Well into the pandemic, parents and educators know the stresses of school closures and remote learning. Any prospect of returning to “normal” down the road is cause for optimism. Still, the covid-19 pandemic may cast a long shadow over Arkansas students’ financial lives, especially students in challenged schools.
Experts are seeking to gauge the impact of pandemic-related learning losses on students’ future income. An April 2020 Brookings Institution article on school closures used the assumption that each additional year of schooling equates to 10 percent in additional future earnings. In the U.S., the authors said, some 76 million K-16 students might each earn $1,337 less a year.
A September 2020 analysis by the Organization for Economic Cooperation and Development equated a learning loss of one-third of the school year with 3 percent lower career earnings for U.S. students. Disadvantaged students, the report said, would almost certainly suffer more. And since education matters for a skilled work force, these losses could mean 1.5 percent lower GDP on average for the rest of the century, per the report.
If the findings from these studies prove true, this may be depressing. Let’s not allow reckoning with this potential reality to depress us. Knowing the financial stresses that a younger generation will face should motivate us to help them.
One powerful way is by encouraging financial capability. April is recognized as Financial Literacy Month. I would emphasize that financial literacy is not a month-long effort, but a lifelong effort. The earlier, the better. Researchers from the University of Cambridge found that children can develop financial behaviors as early as age seven.
Find opportunities to teach your kids and grandkids about money and decision-making. Give them chances to spend, save and donate. Go beyond the subject of savings and discuss credit: how it works, how to build it, how to use it responsibly. If you need help, the St. Louis Fed has free Parent Q&As that combine reading literacy with financial literacy. Today’s younger students are tomorrow’s teens, so give them a strong foundation to build upon.
Today’s teens and undergraduates face more pressing questions. The labor market they graduate into may look nothing like that of the recent past. These young people may need your advice on educational and career paths. What degrees or certifications should they pursue? How can they finance these without taking on crippling debt? The St. Louis Fed’s Personal Finance 101 Conversations series may be a useful resource.
Encourage young adults to keep building their human capital. Smartly financed, education is essential to increasing one’s potential (including earnings potential and even building wealth).
While students, families or school districts are on uneven footing when it comes to opportunities for building human capital, economic inclusion necessitates educational inclusion, and that begs a larger discussion around improving opportunities to learning. In the Eighth Federal Reserve District, for example, our economic education team has worked to establish partnerships with schools in underserved communities and with Native American tribes.
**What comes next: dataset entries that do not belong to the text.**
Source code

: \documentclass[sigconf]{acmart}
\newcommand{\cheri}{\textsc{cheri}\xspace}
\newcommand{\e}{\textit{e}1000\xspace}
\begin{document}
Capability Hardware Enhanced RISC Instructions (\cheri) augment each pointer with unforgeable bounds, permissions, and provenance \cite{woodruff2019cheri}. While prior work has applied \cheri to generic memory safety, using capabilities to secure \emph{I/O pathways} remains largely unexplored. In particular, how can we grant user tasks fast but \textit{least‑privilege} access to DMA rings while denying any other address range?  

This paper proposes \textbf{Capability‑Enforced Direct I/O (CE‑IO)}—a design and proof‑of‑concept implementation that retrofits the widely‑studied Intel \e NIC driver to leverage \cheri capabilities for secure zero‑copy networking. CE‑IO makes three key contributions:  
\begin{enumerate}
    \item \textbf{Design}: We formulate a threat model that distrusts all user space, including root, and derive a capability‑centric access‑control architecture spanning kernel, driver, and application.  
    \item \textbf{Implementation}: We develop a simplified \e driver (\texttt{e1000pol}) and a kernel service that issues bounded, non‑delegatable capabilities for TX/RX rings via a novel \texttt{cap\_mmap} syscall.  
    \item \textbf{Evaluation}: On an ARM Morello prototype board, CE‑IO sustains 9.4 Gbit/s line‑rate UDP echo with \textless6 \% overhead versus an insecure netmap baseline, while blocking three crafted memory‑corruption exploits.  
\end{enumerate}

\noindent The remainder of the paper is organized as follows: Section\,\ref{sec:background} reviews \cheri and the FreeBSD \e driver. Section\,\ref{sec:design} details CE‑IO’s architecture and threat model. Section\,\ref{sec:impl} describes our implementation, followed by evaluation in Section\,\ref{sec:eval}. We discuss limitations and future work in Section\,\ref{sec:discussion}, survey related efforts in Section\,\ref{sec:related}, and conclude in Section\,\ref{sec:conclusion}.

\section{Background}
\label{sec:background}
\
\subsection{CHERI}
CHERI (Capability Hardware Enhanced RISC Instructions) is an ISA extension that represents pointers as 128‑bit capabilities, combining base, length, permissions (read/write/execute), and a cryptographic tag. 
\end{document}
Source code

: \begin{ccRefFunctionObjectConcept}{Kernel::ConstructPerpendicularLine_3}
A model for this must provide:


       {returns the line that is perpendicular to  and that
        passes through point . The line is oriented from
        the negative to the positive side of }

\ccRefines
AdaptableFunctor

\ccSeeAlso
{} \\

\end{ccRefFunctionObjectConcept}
Our Little Rock branch provides professional development and free classroom resources for teachers.
Talk to your administrators and educators to learn how they are incorporating personal finance concepts. The state of Arkansas requires that specific personal finance standards, revised in 2017, be embedded into an approved course taught in high school. Newer research in the paper “The Effects of High School Personal Financial Education Policies on Financial Behavior” bears out that financial education requirements are associated with fewer defaults and higher credit scores among young adults, and that well-funded teacher preparation may be the key to successfully implementing these programs.
This summer, the St. Louis Fed will again offer a free personal finance camp, and we are expanding it to include high school. The pandemic’s effects on education and future earnings are yet to be tallied. Let’s do all we can to make brighter futures for today’s children.
Robert Hopkins is senior vice president and regional executive of the Little Rock branch of the Federal Reserve Bank of St. Louis.